— WHAT YOU WILL DO —
Each record, minus any picture, should be returned exactly as written.

— GIVEN ENTRIES —

Segment Open

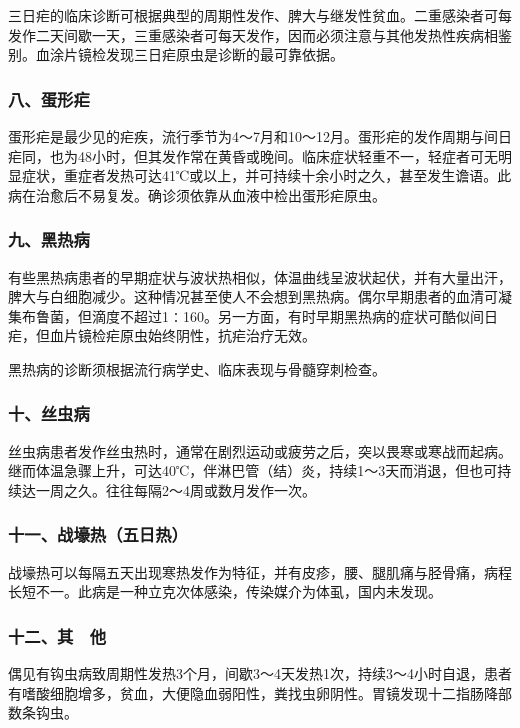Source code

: 三日疟的临床诊断可根据典型的周期性发作、脾大与继发性贫血。二重感染者可每发作二天间歇一天，三重感染者可每天发作，因而必须注意与其他发热性疾病相鉴别。血涂片镜检发现三日疟原虫是诊断的最可靠依据。

\subsubsection{八、蛋形疟}

蛋形疟是最少见的疟疾，流行季节为4～7月和10～12月。蛋形疟的发作周期与间日疟同，也为48小时，但其发作常在黄昏或晚间。临床症状轻重不一，轻症者可无明显症状，重症者发热可达41℃或以上，并可持续十余小时之久，甚至发生谵语。此病在治愈后不易复发。确诊须依靠从血液中检出蛋形疟原虫。

\subsubsection{九、黑热病}

有些黑热病患者的早期症状与波状热相似，体温曲线呈波状起伏，并有大量出汗，脾大与白细胞减少。这种情况甚至使人不会想到黑热病。偶尔早期患者的血清可凝集布鲁菌，但滴度不超过1∶160。另一方面，有时早期黑热病的症状可酷似间日疟，但血片镜检疟原虫始终阴性，抗疟治疗无效。

黑热病的诊断须根据流行病学史、临床表现与骨髓穿刺检查。

\subsubsection{十、丝虫病}

丝虫病患者发作丝虫热时，通常在剧烈运动或疲劳之后，突以畏寒或寒战而起病。继而体温急骤上升，可达40℃，伴淋巴管（结）炎，持续1～3天而消退，但也可持续达一周之久。往往每隔2～4周或数月发作一次。

\subsubsection{十一、战壕热（五日热）}

战壕热可以每隔五天出现寒热发作为特征，并有皮疹，腰、腿肌痛与胫骨痛，病程长短不一。此病是一种立克次体感染，传染媒介为体虱，国内未发现。

\subsubsection{十二、其　他}

偶见有钩虫病致周期性发热3个月，间歇3～4天发热1次，持续3～4小时自退，患者有嗜酸细胞增多，贫血，大便隐血弱阳性，粪找虫卵阴性。胃镜发现十二指肠降部数条钩虫。

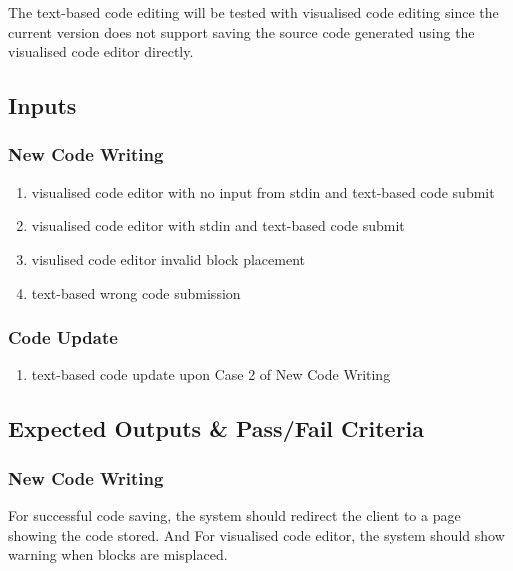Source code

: The text-based code editing will be tested with visualised code editing since the current version does not support saving the source code generated using the visualised code editor directly.

\subsection{Inputs}
\subsubsection{New Code Writing}
\begin{enumerate}
  \item visualised code editor with no input from stdin and text-based code submit
  \item visualised code editor with stdin and text-based code submit
  \item visulised code editor invalid block placement
  \item text-based wrong code submission
\end{enumerate}

\subsubsection{Code Update}
\begin{enumerate}
  \item text-based code update upon Case 2 of New Code Writing
\end{enumerate}

\subsection{Expected Outputs \& Pass/Fail Criteria}
\subsubsection{New Code Writing}
For successful code saving, the system should redirect the client to a page showing the code stored. And For visualised code editor, the system should show warning when blocks are misplaced.

~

Segment Closed

— OUTPUT OF THE EXERCISE —
Source code

: 三日疟的临床诊断可根据典型的周期性发作、脾大与继发性贫血。二重感染者可每发作二天间歇一天，三重感染者可每天发作，因而必须注意与其他发热性疾病相鉴别。血涂片镜检发现三日疟原虫是诊断的最可靠依据。

\subsubsection{八、蛋形疟}

蛋形疟是最少见的疟疾，流行季节为4～7月和10～12月。蛋形疟的发作周期与间日疟同，也为48小时，但其发作常在黄昏或晚间。临床症状轻重不一，轻症者可无明显症状，重症者发热可达41℃或以上，并可持续十余小时之久，甚至发生谵语。此病在治愈后不易复发。确诊须依靠从血液中检出蛋形疟原虫。

\subsubsection{九、黑热病}

有些黑热病患者的早期症状与波状热相似，体温曲线呈波状起伏，并有大量出汗，脾大与白细胞减少。这种情况甚至使人不会想到黑热病。偶尔早期患者的血清可凝集布鲁菌，但滴度不超过1∶160。另一方面，有时早期黑热病的症状可酷似间日疟，但血片镜检疟原虫始终阴性，抗疟治疗无效。

黑热病的诊断须根据流行病学史、临床表现与骨髓穿刺检查。

\subsubsection{十、丝虫病}

丝虫病患者发作丝虫热时，通常在剧烈运动或疲劳之后，突以畏寒或寒战而起病。继而体温急骤上升，可达40℃，伴淋巴管（结）炎，持续1～3天而消退，但也可持续达一周之久。往往每隔2～4周或数月发作一次。

\subsubsection{十一、战壕热（五日热）}

战壕热可以每隔五天出现寒热发作为特征，并有皮疹，腰、腿肌痛与胫骨痛，病程长短不一。此病是一种立克次体感染，传染媒介为体虱，国内未发现。

\subsubsection{十二、其　他}

偶见有钩虫病致周期性发热3个月，间歇3～4天发热1次，持续3～4小时自退，患者有嗜酸细胞增多，贫血，大便隐血弱阳性，粪找虫卵阴性。胃镜发现十二指肠降部数条钩虫。

Source code

: The text-based code editing will be tested with visualised code editing since the current version does not support saving the source code generated using the visualised code editor directly.

\subsection{Inputs}
\subsubsection{New Code Writing}
\begin{enumerate}
  \item visualised code editor with no input from stdin and text-based code submit
  \item visualised code editor with stdin and text-based code submit
  \item visulised code editor invalid block placement
  \item text-based wrong code submission
\end{enumerate}

\subsubsection{Code Update}
\begin{enumerate}
  \item text-based code update upon Case 2 of New Code Writing
\end{enumerate}

\subsection{Expected Outputs \& Pass/Fail Criteria}
\subsubsection{New Code Writing}
For successful code saving, the system should redirect the client to a page showing the code stored. And For visualised code editor, the system should show warning when blocks are misplaced.

~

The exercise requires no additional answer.